I’ve always been a fan of memoirs and nonfiction books and Falling for Me by Anna David is another enjoyable memoir although I felt like something was missing from this book to make it a really great book.
While reading the book, I had to give a lot of credit to David for going through the transformation that she did. The book opens with David questioning her life and wondering if there is more to it than just this. In her attempt to discover herself and find what she truly wants out of life, she runs across Sex and the Single Girl by Helen Gurley Brown, a book written in the 1960s. David decides to take Brown’s advice to heart and completely changes her lifestyle. I was a little shock by how far David took Brown’s advice and followed every step mentioned in the book. I can’t say I would of done the same, especially when I knew that this book was geared towards female in the 1960s. At the same time, I was also surprised by how relevant a book written in the 1960s would apply to women in the 21st century.
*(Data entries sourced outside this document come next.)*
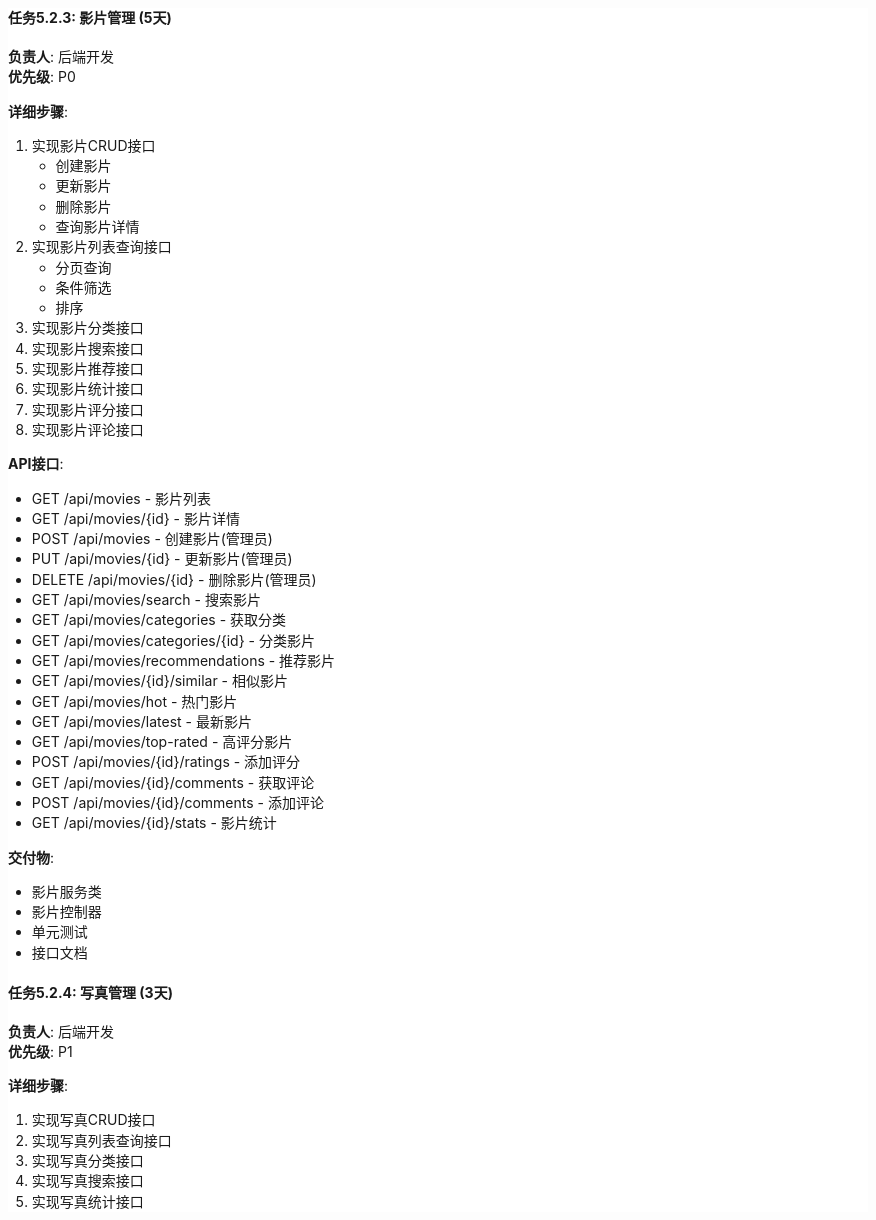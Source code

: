 #### 任务5.2.3: 影片管理 (5天)
**负责人**: 后端开发  
**优先级**: P0

**详细步骤**:
1. 实现影片CRUD接口
   - 创建影片
   - 更新影片
   - 删除影片
   - 查询影片详情
2. 实现影片列表查询接口
   - 分页查询
   - 条件筛选
   - 排序
3. 实现影片分类接口
4. 实现影片搜索接口
5. 实现影片推荐接口
6. 实现影片统计接口
7. 实现影片评分接口
8. 实现影片评论接口

**API接口**:
- GET /api/movies - 影片列表
- GET /api/movies/{id} - 影片详情
- POST /api/movies - 创建影片(管理员)
- PUT /api/movies/{id} - 更新影片(管理员)
- DELETE /api/movies/{id} - 删除影片(管理员)
- GET /api/movies/search - 搜索影片
- GET /api/movies/categories - 获取分类
- GET /api/movies/categories/{id} - 分类影片
- GET /api/movies/recommendations - 推荐影片
- GET /api/movies/{id}/similar - 相似影片
- GET /api/movies/hot - 热门影片
- GET /api/movies/latest - 最新影片
- GET /api/movies/top-rated - 高评分影片
- POST /api/movies/{id}/ratings - 添加评分
- GET /api/movies/{id}/comments - 获取评论
- POST /api/movies/{id}/comments - 添加评论
- GET /api/movies/{id}/stats - 影片统计

**交付物**:
- 影片服务类
- 影片控制器
- 单元测试
- 接口文档

#### 任务5.2.4: 写真管理 (3天)
**负责人**: 后端开发  
**优先级**: P1

**详细步骤**:
1. 实现写真CRUD接口
2. 实现写真列表查询接口
3. 实现写真分类接口
4. 实现写真搜索接口
5. 实现写真统计接口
Falling for Me follows David as she transforms her life from preparing her first Thanksgiving dinner to moving to another city where she didn’t know anyone. She took everything in stride and while her journey to self discovery wasn’t always full of sunshine and rainbows, she ended up learning a valuable lesson in the end.
Overall, Falling for Me is a funny and entertaining novel in which David tackles problems that I’m sure many of us can relate to. I think we’ve all been in her shoes before where we wonder what else is there to life and where is the family I’m suppose to have by the time I hit 40.
If you’re looking for an inspiring and enjoyable memoir that will leave you laughing, then you should pick up Falling for Me by Anna David. It’s a light and fast read that will keep you entertained.